(Saved entries)
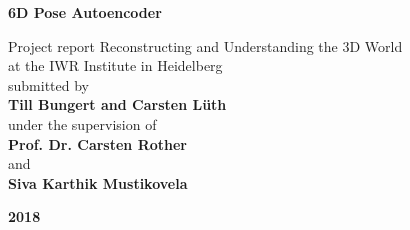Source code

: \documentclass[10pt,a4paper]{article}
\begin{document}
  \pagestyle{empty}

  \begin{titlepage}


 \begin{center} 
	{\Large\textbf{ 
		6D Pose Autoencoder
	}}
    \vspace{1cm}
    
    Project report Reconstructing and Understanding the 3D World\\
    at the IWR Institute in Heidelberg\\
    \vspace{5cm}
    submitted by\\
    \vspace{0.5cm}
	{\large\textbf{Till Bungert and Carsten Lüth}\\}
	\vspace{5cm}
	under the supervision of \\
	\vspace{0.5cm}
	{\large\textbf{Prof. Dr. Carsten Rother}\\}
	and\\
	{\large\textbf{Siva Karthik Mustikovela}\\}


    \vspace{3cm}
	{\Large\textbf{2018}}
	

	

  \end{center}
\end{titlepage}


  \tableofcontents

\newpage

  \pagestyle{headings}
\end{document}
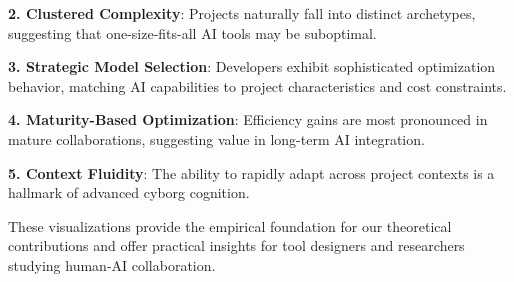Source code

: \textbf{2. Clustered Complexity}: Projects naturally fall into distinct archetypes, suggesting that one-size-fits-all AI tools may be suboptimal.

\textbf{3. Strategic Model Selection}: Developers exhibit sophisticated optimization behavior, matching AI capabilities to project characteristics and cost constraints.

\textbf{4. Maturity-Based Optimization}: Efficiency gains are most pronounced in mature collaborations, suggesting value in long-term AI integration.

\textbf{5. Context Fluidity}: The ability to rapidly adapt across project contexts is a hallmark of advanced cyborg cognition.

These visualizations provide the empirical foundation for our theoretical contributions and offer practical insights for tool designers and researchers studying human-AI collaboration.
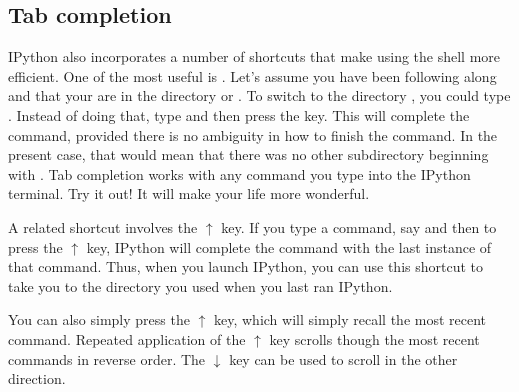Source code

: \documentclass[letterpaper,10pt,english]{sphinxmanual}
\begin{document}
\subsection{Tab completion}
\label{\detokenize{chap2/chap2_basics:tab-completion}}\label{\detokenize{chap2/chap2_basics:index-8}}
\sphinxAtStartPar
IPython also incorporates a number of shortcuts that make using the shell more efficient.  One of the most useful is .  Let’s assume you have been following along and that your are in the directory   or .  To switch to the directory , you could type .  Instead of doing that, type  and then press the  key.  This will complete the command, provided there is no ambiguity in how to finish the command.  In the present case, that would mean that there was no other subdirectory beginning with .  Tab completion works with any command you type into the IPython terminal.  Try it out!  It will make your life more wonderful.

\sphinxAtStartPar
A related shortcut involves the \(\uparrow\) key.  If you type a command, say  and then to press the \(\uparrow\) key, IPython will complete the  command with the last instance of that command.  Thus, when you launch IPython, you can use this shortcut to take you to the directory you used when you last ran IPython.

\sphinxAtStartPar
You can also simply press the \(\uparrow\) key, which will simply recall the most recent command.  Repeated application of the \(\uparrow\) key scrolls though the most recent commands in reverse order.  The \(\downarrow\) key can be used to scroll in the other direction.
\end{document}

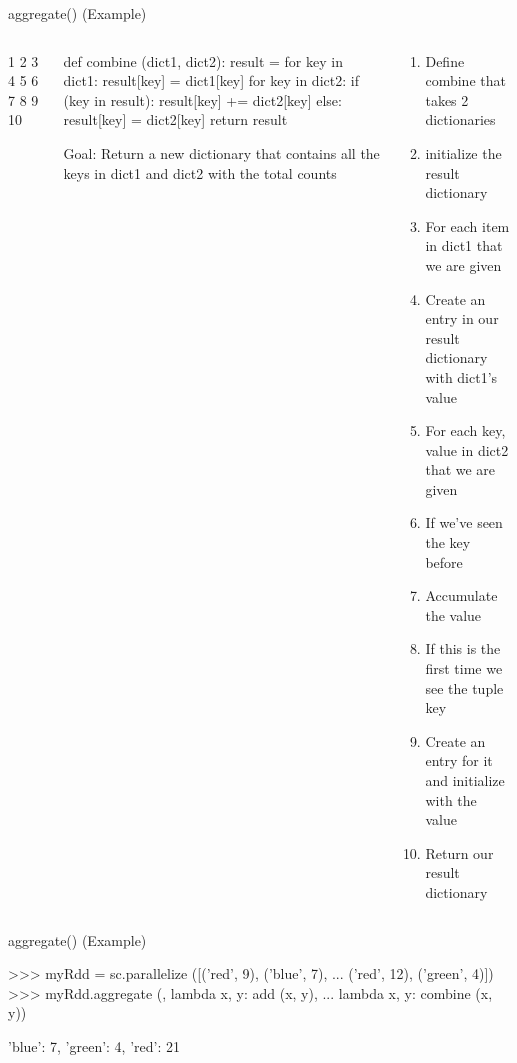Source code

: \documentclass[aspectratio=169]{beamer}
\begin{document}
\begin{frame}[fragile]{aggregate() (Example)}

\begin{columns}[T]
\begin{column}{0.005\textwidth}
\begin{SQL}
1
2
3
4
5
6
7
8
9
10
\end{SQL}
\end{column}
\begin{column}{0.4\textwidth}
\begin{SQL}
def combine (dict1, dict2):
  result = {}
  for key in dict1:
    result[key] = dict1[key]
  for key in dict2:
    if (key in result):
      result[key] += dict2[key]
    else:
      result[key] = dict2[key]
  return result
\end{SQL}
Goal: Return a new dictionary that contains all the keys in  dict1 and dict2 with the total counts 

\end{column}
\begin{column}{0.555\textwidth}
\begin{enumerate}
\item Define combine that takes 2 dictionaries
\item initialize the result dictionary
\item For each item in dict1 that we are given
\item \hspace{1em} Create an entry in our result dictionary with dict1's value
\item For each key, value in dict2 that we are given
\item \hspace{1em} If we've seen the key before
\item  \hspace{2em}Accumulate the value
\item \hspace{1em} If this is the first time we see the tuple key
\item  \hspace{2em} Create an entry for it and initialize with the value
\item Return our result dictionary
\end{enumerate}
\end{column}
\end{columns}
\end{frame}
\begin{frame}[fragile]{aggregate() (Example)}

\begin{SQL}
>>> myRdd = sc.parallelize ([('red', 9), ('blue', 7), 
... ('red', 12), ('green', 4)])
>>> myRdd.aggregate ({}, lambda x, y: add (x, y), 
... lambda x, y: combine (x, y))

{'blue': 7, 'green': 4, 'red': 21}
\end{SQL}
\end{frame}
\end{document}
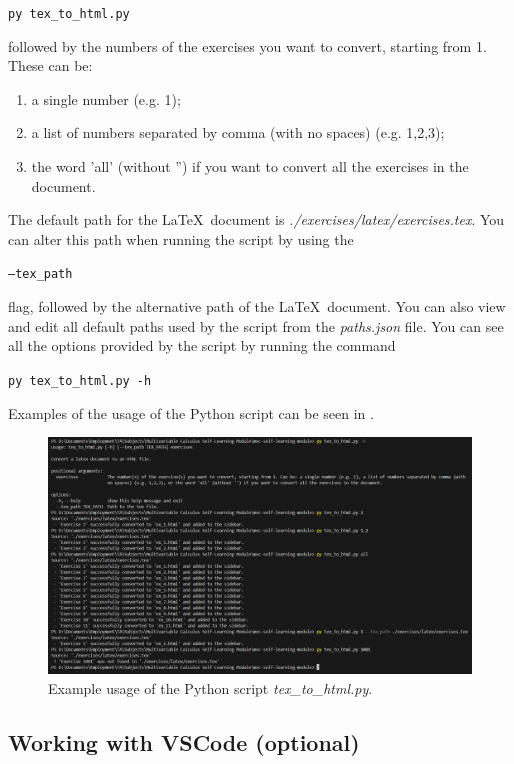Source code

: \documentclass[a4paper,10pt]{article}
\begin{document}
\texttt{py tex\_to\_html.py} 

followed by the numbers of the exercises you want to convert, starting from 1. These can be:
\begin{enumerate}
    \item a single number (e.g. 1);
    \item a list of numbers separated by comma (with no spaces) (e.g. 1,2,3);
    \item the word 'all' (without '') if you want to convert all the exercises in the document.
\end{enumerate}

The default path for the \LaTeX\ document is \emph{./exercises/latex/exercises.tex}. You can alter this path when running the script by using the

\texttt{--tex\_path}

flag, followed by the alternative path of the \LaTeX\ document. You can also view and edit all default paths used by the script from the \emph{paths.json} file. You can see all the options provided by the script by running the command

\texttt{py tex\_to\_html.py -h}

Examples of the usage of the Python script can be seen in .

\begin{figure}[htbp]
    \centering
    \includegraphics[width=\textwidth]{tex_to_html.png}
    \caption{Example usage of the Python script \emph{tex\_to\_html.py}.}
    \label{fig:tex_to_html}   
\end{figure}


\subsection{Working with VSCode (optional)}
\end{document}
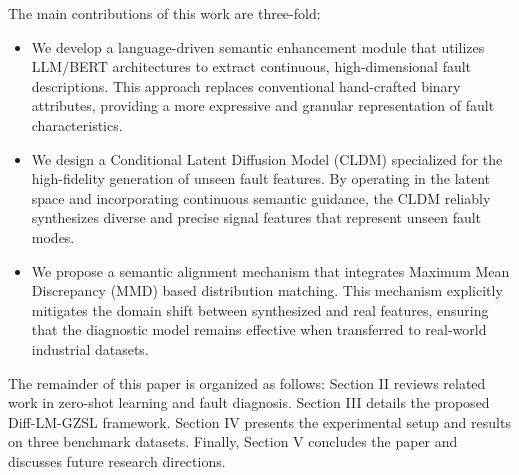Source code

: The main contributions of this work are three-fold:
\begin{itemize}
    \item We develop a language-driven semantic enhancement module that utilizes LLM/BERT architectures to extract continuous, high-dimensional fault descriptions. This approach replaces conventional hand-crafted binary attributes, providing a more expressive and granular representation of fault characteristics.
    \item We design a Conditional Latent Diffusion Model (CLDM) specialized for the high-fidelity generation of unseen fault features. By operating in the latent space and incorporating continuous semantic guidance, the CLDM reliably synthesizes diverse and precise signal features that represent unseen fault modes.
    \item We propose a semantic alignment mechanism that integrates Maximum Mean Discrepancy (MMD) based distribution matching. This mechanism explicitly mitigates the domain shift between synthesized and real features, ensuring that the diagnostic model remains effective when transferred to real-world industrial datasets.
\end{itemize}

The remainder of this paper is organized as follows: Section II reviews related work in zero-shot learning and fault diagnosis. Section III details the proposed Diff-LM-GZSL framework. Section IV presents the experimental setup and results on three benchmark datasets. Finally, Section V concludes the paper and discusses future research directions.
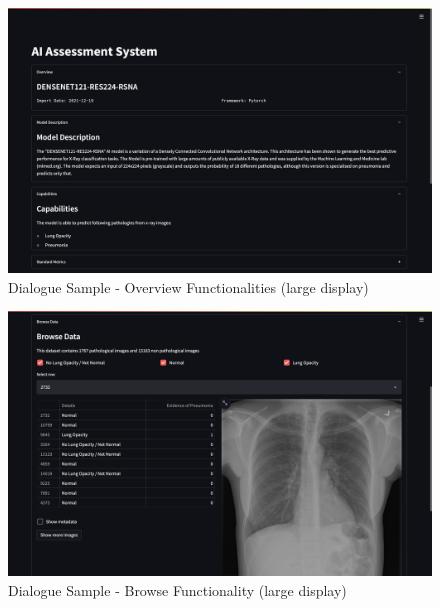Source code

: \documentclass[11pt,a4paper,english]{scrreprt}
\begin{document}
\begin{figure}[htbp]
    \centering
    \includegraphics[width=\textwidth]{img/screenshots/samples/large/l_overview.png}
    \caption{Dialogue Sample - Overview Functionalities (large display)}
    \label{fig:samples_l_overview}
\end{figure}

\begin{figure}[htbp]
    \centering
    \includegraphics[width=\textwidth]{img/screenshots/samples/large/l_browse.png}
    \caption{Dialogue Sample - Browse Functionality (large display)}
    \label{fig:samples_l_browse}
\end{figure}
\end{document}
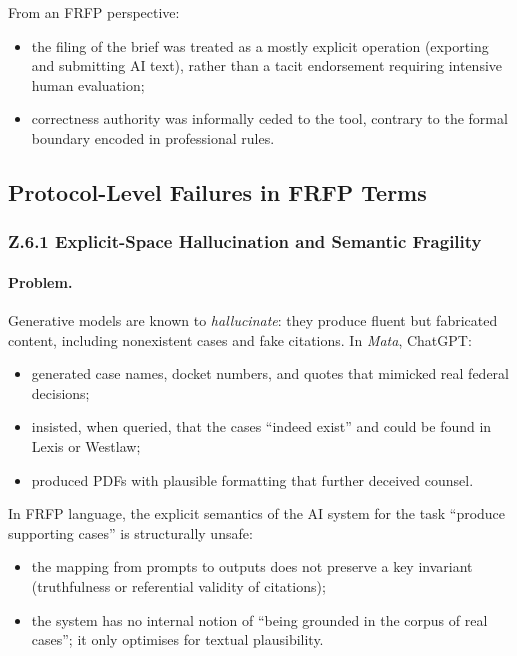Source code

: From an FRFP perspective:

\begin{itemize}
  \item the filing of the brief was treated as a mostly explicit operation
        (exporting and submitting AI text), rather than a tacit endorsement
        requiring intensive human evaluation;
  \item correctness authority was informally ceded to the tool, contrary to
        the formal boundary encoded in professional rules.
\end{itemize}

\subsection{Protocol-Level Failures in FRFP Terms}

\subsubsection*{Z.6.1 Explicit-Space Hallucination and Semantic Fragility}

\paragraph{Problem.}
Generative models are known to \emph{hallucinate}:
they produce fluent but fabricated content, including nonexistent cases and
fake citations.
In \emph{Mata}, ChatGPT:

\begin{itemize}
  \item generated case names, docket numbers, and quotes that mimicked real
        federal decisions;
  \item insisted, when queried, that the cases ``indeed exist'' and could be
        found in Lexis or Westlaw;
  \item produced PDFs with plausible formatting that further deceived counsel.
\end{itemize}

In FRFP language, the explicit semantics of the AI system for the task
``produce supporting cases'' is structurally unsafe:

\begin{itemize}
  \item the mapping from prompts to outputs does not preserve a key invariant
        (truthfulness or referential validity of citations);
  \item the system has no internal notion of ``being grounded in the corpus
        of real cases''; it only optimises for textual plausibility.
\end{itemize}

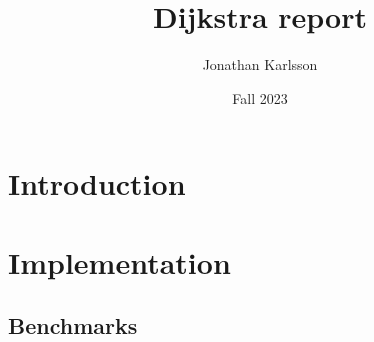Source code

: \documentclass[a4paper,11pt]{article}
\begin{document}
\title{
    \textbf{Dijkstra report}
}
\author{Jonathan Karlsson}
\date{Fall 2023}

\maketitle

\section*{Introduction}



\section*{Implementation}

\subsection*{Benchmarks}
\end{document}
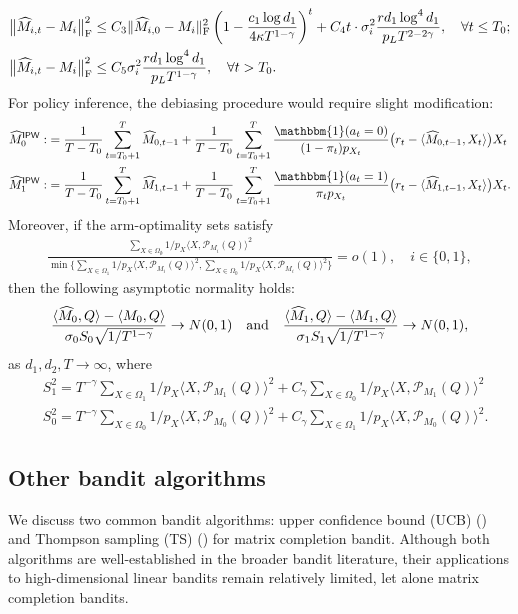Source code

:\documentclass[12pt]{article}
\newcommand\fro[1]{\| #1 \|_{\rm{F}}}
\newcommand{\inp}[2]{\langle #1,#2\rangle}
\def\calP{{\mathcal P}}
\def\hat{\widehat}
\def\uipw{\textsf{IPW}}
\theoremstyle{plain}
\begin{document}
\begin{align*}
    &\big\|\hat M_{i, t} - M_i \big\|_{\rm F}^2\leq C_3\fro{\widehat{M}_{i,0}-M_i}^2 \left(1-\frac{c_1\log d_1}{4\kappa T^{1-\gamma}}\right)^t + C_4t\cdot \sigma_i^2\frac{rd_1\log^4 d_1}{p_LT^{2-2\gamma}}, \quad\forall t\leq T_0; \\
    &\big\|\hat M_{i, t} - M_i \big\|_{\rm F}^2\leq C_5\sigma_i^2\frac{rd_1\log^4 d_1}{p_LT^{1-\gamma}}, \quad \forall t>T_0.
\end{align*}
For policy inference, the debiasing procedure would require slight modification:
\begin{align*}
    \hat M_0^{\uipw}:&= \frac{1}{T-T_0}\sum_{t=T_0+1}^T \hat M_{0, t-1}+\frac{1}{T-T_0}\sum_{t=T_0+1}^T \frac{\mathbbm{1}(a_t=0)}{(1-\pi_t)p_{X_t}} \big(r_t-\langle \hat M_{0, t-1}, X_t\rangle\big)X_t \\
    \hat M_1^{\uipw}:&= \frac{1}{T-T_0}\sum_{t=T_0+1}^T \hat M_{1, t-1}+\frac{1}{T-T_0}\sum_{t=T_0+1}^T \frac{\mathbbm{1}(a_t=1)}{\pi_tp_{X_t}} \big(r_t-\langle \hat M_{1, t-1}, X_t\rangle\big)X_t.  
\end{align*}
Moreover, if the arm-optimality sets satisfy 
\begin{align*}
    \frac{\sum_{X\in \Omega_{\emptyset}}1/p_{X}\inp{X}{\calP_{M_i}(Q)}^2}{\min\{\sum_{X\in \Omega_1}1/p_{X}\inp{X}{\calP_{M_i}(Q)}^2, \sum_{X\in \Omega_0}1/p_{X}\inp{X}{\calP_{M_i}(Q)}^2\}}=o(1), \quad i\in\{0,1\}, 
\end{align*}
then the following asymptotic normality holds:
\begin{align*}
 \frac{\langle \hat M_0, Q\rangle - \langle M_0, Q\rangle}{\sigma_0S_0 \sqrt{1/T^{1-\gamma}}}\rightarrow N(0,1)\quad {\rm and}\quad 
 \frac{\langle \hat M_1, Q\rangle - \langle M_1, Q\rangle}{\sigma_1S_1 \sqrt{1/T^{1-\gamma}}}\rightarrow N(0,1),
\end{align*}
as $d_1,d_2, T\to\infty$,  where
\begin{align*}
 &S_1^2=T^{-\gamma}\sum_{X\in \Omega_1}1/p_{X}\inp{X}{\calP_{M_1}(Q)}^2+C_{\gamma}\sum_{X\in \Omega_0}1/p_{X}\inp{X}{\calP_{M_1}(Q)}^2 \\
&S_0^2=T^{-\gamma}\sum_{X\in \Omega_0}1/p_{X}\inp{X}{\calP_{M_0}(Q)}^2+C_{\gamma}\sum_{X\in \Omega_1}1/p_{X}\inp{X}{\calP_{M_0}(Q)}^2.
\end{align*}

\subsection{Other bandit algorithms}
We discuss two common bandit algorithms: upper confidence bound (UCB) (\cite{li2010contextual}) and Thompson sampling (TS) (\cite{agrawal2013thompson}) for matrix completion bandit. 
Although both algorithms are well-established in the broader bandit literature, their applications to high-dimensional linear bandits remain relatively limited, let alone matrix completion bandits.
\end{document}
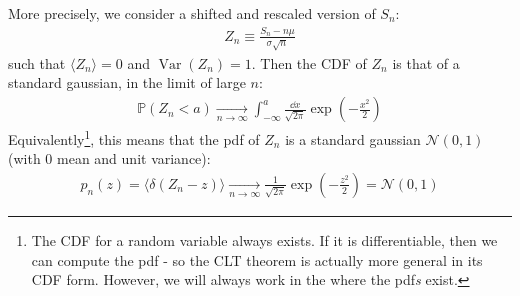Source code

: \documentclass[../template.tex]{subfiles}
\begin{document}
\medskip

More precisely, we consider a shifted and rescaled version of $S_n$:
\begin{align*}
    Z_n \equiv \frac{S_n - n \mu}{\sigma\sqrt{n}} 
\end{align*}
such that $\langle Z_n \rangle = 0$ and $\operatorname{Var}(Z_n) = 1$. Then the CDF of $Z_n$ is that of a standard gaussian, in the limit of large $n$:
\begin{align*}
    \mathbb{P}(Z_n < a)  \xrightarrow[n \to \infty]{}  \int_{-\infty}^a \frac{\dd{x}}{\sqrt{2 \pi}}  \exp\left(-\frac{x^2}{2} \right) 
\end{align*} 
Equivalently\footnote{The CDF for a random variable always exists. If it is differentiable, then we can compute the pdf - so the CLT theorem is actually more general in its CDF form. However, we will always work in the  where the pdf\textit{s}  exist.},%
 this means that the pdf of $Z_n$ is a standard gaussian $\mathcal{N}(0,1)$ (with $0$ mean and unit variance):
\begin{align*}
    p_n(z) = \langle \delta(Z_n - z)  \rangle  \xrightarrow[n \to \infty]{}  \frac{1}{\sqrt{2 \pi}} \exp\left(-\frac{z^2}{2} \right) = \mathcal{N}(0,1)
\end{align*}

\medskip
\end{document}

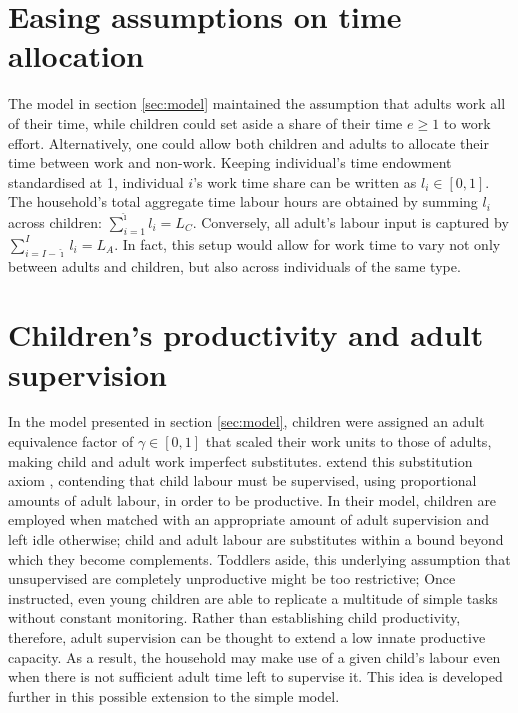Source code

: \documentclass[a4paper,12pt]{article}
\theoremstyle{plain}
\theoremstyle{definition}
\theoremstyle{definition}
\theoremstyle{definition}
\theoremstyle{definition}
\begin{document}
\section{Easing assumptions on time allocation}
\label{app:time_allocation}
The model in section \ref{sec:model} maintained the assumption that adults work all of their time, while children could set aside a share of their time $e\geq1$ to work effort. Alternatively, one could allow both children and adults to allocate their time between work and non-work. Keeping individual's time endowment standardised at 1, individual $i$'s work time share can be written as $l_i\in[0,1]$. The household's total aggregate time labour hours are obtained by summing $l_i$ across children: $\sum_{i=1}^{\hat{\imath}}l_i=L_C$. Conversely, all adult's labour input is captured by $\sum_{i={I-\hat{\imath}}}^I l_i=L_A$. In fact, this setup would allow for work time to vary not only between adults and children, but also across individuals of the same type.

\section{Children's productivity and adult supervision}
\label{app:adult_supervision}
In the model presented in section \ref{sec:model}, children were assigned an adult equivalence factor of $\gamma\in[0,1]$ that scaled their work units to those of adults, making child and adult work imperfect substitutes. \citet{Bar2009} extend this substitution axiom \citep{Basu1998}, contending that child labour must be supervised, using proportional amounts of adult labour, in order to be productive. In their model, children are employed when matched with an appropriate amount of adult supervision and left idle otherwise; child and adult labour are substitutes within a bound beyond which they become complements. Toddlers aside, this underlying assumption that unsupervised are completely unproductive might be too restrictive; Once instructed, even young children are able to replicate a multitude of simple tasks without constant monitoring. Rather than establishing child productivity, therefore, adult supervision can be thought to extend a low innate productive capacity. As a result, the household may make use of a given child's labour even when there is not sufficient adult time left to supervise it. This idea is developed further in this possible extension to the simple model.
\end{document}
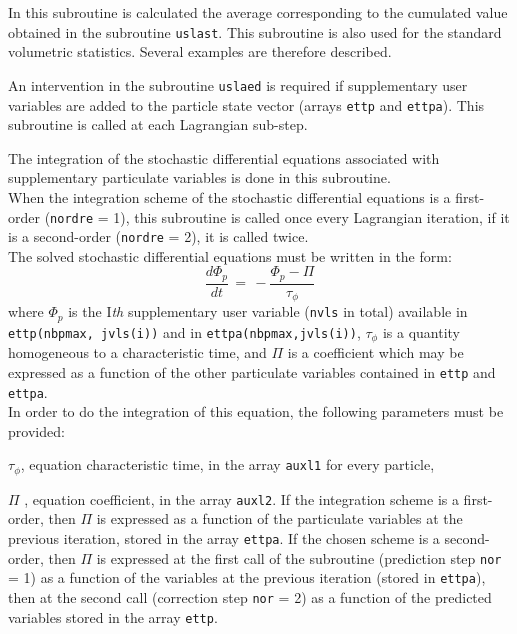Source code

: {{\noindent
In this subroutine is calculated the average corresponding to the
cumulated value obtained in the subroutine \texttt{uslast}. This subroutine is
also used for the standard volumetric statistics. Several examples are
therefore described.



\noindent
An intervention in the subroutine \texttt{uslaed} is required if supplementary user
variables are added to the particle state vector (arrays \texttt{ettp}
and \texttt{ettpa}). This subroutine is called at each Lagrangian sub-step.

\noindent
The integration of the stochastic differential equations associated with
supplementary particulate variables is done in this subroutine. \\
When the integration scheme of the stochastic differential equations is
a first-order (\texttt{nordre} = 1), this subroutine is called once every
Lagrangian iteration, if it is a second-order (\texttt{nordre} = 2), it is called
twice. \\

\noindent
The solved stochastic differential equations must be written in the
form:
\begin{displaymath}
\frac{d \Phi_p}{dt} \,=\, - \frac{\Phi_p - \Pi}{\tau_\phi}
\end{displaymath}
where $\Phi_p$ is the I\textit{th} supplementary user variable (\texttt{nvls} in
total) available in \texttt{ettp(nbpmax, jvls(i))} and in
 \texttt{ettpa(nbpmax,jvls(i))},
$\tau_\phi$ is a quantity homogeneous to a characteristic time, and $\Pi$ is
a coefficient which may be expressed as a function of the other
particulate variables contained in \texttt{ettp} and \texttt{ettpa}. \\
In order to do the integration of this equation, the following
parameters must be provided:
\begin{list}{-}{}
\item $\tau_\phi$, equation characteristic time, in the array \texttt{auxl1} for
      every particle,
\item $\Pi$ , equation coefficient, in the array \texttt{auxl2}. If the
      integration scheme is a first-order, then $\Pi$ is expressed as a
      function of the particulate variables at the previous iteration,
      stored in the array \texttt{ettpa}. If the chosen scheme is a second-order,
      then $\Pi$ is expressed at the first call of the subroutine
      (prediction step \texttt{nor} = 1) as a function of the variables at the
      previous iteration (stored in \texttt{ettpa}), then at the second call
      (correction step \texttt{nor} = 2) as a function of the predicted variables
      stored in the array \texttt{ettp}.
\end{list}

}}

EXERCISE DETAILS
Say the number of lines in the entries that have the string "citations", and only that.

RESULT
2